Collected data
──────────

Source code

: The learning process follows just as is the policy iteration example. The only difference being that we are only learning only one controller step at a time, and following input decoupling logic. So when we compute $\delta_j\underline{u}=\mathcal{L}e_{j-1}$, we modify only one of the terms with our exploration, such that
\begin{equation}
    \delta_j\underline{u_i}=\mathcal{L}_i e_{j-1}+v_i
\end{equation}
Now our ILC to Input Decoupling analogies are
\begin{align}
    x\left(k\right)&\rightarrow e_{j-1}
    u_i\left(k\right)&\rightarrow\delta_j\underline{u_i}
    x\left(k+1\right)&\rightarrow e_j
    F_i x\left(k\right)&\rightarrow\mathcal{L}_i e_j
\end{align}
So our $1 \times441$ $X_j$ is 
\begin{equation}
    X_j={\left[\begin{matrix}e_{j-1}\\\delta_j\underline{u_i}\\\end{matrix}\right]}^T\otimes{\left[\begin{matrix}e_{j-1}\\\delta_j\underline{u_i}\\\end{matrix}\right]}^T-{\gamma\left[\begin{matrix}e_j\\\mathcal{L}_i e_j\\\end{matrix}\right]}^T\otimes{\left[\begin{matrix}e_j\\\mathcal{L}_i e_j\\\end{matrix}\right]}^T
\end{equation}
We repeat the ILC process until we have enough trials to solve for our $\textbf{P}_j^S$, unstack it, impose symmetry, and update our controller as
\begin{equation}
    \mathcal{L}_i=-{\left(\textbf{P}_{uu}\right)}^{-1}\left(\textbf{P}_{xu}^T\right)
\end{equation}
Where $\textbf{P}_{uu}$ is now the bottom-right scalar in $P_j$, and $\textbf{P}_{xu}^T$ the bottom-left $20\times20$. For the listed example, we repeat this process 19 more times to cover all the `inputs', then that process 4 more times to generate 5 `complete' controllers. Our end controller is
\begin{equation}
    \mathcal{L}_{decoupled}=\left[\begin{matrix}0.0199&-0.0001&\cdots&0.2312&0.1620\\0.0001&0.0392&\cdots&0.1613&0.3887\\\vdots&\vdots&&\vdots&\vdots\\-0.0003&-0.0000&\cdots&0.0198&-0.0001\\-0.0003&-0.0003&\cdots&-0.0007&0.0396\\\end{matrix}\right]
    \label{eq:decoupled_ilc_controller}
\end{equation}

──────────

Send back all the records above word for word.

**Written answer:**
Source code

: The learning process follows just as is the policy iteration example. The only difference being that we are only learning only one controller step at a time, and following input decoupling logic. So when we compute $\delta_j\underline{u}=\mathcal{L}e_{j-1}$, we modify only one of the terms with our exploration, such that
\begin{equation}
    \delta_j\underline{u_i}=\mathcal{L}_i e_{j-1}+v_i
\end{equation}
Now our ILC to Input Decoupling analogies are
\begin{align}
    x\left(k\right)&\rightarrow e_{j-1}
    u_i\left(k\right)&\rightarrow\delta_j\underline{u_i}
    x\left(k+1\right)&\rightarrow e_j
    F_i x\left(k\right)&\rightarrow\mathcal{L}_i e_j
\end{align}
So our $1 \times441$ $X_j$ is 
\begin{equation}
    X_j={\left[\begin{matrix}e_{j-1}\\\delta_j\underline{u_i}\\\end{matrix}\right]}^T\otimes{\left[\begin{matrix}e_{j-1}\\\delta_j\underline{u_i}\\\end{matrix}\right]}^T-{\gamma\left[\begin{matrix}e_j\\\mathcal{L}_i e_j\\\end{matrix}\right]}^T\otimes{\left[\begin{matrix}e_j\\\mathcal{L}_i e_j\\\end{matrix}\right]}^T
\end{equation}
We repeat the ILC process until we have enough trials to solve for our $\textbf{P}_j^S$, unstack it, impose symmetry, and update our controller as
\begin{equation}
    \mathcal{L}_i=-{\left(\textbf{P}_{uu}\right)}^{-1}\left(\textbf{P}_{xu}^T\right)
\end{equation}
Where $\textbf{P}_{uu}$ is now the bottom-right scalar in $P_j$, and $\textbf{P}_{xu}^T$ the bottom-left $20\times20$. For the listed example, we repeat this process 19 more times to cover all the `inputs', then that process 4 more times to generate 5 `complete' controllers. Our end controller is
\begin{equation}
    \mathcal{L}_{decoupled}=\left[\begin{matrix}0.0199&-0.0001&\cdots&0.2312&0.1620\\0.0001&0.0392&\cdots&0.1613&0.3887\\\vdots&\vdots&&\vdots&\vdots\\-0.0003&-0.0000&\cdots&0.0198&-0.0001\\-0.0003&-0.0003&\cdots&-0.0007&0.0396\\\end{matrix}\right]
    \label{eq:decoupled_ilc_controller}
\end{equation}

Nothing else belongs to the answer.